Viaggio a Vallevegan, nel regno delle «cavie» salvate

A prima vista sembra una fattoria come tutte le altre: ci sono le pecore, i conigli, le galline, persino un maiale. In realtà però a Vallevegan gli animali anche a Pasqua non vengono mangiati, ma salvati. Ognuno di loro ha una storia particolare da raccontare, e molti sono arrivati in questo piccolo paradiso in provincia di Roma dopo essere stati usati negli esperimenti dei laboratori di ricerca.
Il progetto, è nato circa un anno fa, intorno a una tenuta di 11 ettari a Bellegra in provincia di Roma che è diventata subito il centro di riferimento per il centro-sud Italia dell’iniziativa internazionale I-Care, che si propone di recuperare e riabilitare gli animali utilizzati dai centri di ricerca. A costituire la fondazione con lo stesso nome che la gestisce sono stati tre volontari animalisti, ma il centro è il punto di riferimento per centinaia di volontari. Attualmente Vallevegan ospita cavie, ratti, conigli e gerbilli, e si sta preparando a ricevere anche i cani. «Gli animali che arrivano hanno grossi problemi psicologici, - spiega Pietro Liberati, uno dei responsabili del centro - hanno così paura degli spazi larghi che se vengono semplicemente liberati muoiono d’infarto. Inoltre non riconoscono i predatori, e non sono in grado di interagire con i propri simili».
Quelli che arrivano a Vallevegan sono animali che non sono stati usati in esperimenti su malattie: vengono da test comportamentali, o da laboratori chiusi per irregolarità, o sono cavie comprate ma non usate. Nonostante questo, la riabilitazione è complessa: «Il recupero passa attraverso diverse fasi - spiega ancora Liberati -: per i primi giorni li si mette in mezzo agli altri, ma sempre in una gabbia, perché si sentano al sicuro. Quando l’olfatto e la vista si sono abituati li si libera, prima da soli in spazi piccoli e poi insieme agli altri in ambienti via via più grandi. Quando sono recuperati però non li si può lasciare liberi, perché non sanno difendersi dai predatori. Li teniamo qui o li diamo in adozione». A fare compagnia alle cavie da laboratorio ci sono decine di altri animali arrivati a Vallevegan nei modi più disparati. Uno degli ultimi ospiti è un capretto giunto a fine dicembre in circostanze «esoteriche».

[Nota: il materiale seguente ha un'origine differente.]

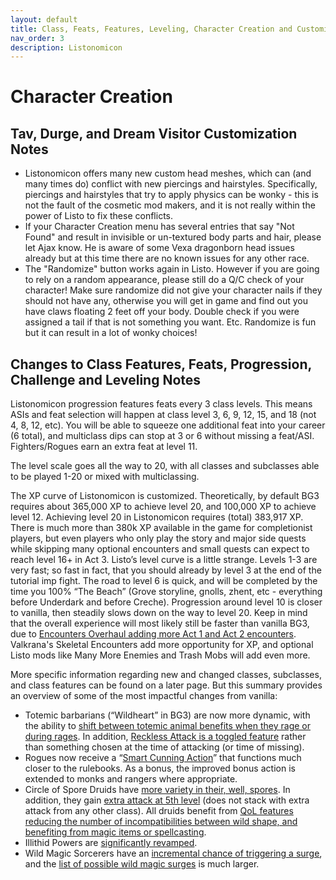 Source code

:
 ```yaml
---
layout: default
title: Class, Feats, Features, Leveling, Character Creation and Customization, and other Gameplay Notes 
nav_order: 3
description: Listonomicon
---
```


# Character Creation

## Tav, Durge, and Dream Visitor Customization Notes

- Listonomicon offers many new custom head meshes, which can (and many times do) conflict with new piercings and hairstyles. Specifically, piercings and hairstyles that try to apply physics can be wonky - this is not the fault of the cosmetic mod makers, and it is not really within the power of Listo to fix these conflicts.
- If your Character Creation menu has several entries that say "Not Found" and result in invisible or un-textured body parts and hair, please let Ajax know. He is aware of some Vexa dragonborn head issues already but at this time there are no known issues for any other race.
- The "Randomize" button works again in Listo. However if you are going to rely on a random appearance, please still do a Q/C check of your character! Make sure randomize did not give your character nails if they should not have any, otherwise you will get in game and find out you have claws floating 2 feet off your body. Double check if you were assigned a tail if that is not something you want. Etc. Randomize is fun but it can result in a lot of wonky choices!

## Changes to Class Features, Feats, Progression, Challenge and Leveling Notes
	
Listonomicon progression features feats every 3 class levels. This means ASIs and feat selection will happen at class level 3, 6, 9, 12, 15, and 18 (not 4, 8, 12, etc). You will be able to squeeze one additional feat into your career (6 total), and multiclass dips can stop at 3 or 6 without missing a feat/ASI. Fighters/Rogues earn an extra feat at level 11.

The level scale goes all the way to 20, with all classes and subclasses able to be played 1-20 or mixed with multiclassing.

The XP curve of Listonomicon is customized. Theoretically, by default BG3 requires about 365,000 XP to achieve level 20, and 100,000 XP to achieve level 12. Achieving level 20 in Listonomicon requires (total) 383,917 XP. There is much more than 380k XP available in the game for completionist players, but even players who only play the story and major side quests while skipping many optional encounters and small quests can expect to reach level 16+ in Act 3. 
Listo’s level curve is a little strange. Levels 1-3 are very fast; so fast in fact, that you should already by level 3 at the end of the tutorial imp fight. The road to level 6 is quick, and will be completed by the time you 100% “The Beach” (Grove storyline, gnolls, zhent, etc - everything before Underdark and before Creche). Progression around level 10 is closer to vanilla, then steadily slows down on the way to level 20. Keep in mind that the overall experience will most likely still be faster than vanilla BG3, due to [Encounters Overhaul adding more Act 1 and Act 2 encounters](https://www.nexusmods.com/baldursgate3/mods/7740?tab=description). Valkrana's Skeletal Encounters add more opportunity for XP, and optional Listo mods like Many More Enemies and Trash Mobs will add even more.

More specific information regarding new and changed classes, subclasses, and class features can be found on a later page. But this summary provides an overview of some of the most impactful changes from vanilla:

- Totemic barbarians (“Wildheart” in BG3) are now more dynamic, with the ability to [shift between totemic animal benefits when they rage or during rages](https://www.nexusmods.com/baldursgate3/mods/8274?tab=description). In addition, [Reckless Attack is a toggled feature](https://www.nexusmods.com/baldursgate3/mods/10924) rather than something chosen at the time of attacking (or time of missing).
- Rogues now receive a “[Smart Cunning Action](https://www.nexusmods.com/baldursgate3/mods/8906?tab=description)” that functions much closer to the rulebooks. As a bonus, the improved bonus action is extended to monks and rangers where appropriate.
- Circle of Spore Druids have [more variety in their, well, spores](https://www.nexusmods.com/baldursgate3/mods/11252?tab=description). In addition, they gain [extra attack at 5th level](https://www.nexusmods.com/baldursgate3/mods/4018?tab=description) (does not stack with extra attack from any other class). All druids benefit from [QoL features reducing the number of incompatibilities between wild shape, and benefiting from magic items or spellcasting](https://www.nexusmods.com/baldursgate3/mods/3214).
- Illithid Powers are [significantly revamped](https://www.nexusmods.com/baldursgate3/mods/5105?tab=files).
- Wild Magic Sorcerers have an [incremental chance of triggering a surge](https://www.nexusmods.com/baldursgate3/mods/9603), and the [list of possible wild magic surges](https://www.nexusmods.com/baldursgate3/mods/2967) is much larger.
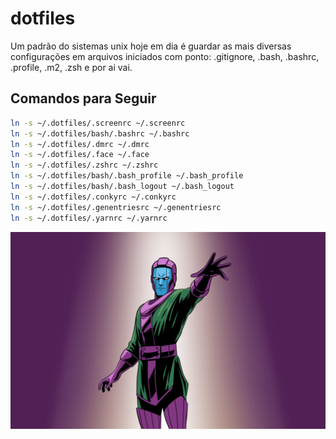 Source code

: # dotfiles

Um padrão do sistemas unix hoje em dia é guardar as mais diversas configurações em arquivos iniciados com ponto: .gitignore, .bash, .bashrc, .profile, .m2, .zsh e por ai vai.

## Comandos para Seguir

```sh
ln -s ~/.dotfiles/.screenrc ~/.screenrc
ln -s ~/.dotfiles/bash/.bashrc ~/.bashrc
ln -s ~/.dotfiles/.dmrc ~/.dmrc
ln -s ~/.dotfiles/.face ~/.face
ln -s ~/.dotfiles/.zshrc ~/.zshrc
ln -s ~/.dotfiles/bash/.bash_profile ~/.bash_profile
ln -s ~/.dotfiles/bash/.bash_logout ~/.bash_logout
ln -s ~/.dotfiles/.conkyrc ~/.conkyrc
ln -s ~/.dotfiles/.genentriesrc ~/.genentriesrc
ln -s ~/.dotfiles/.yarnrc ~/.yarnrc
```

![Image Kang](./images/readme.jpg)
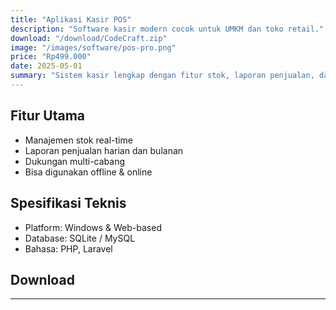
 ```yaml
---
title: "Aplikasi Kasir POS"
description: "Software kasir modern cocok untuk UMKM dan toko retail."
download: "/download/CodeCraft.zip"
image: "/images/software/pos-pro.png"
price: "Rp499.000"
date: 2025-05-01
summary: "Sistem kasir lengkap dengan fitur stok, laporan penjualan, dan dukungan multi-cabang."
---
```


## Fitur Utama

- Manajemen stok real-time
- Laporan penjualan harian dan bulanan
- Dukungan multi-cabang
- Bisa digunakan offline & online

## Spesifikasi Teknis

- Platform: Windows & Web-based
- Database: SQLite / MySQL
- Bahasa: PHP, Laravel

## Download
---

«Mi hanno chiamato nel cuore della notte il 21 dicembre - racconta Liberati - alcune persone che avevano salvato un capretto che era stato comprato per essere sacrificato in un rito celtico per il solstizio d’inverno. Così è arrivato Geppo». Il migliore amico di Geppo è un maiale che è già assurto agli onori delle cronache. Trovato mentre vagava in una piazza di Brescia, non è stato mai reclamato, e attraverso diversi passaggi è «sbarcato» a Vallevegan. «All’inizio lo tenevamo da solo, perché era irrequieto - spiegano i volontari -.

Una notte è riuscito a sfondare la porta della gabbia, ma lo abbiamo trovato che dormiva tranquillo in mezzo alle galline. Voleva solo un po’ di compagnia». Ironia della sorte, il casale dove sorge Vallevegan in passato era abitato da bracconieri e allevatori, i cui «ferri del mestiere», sono stati conservati dai volontari in una stanza.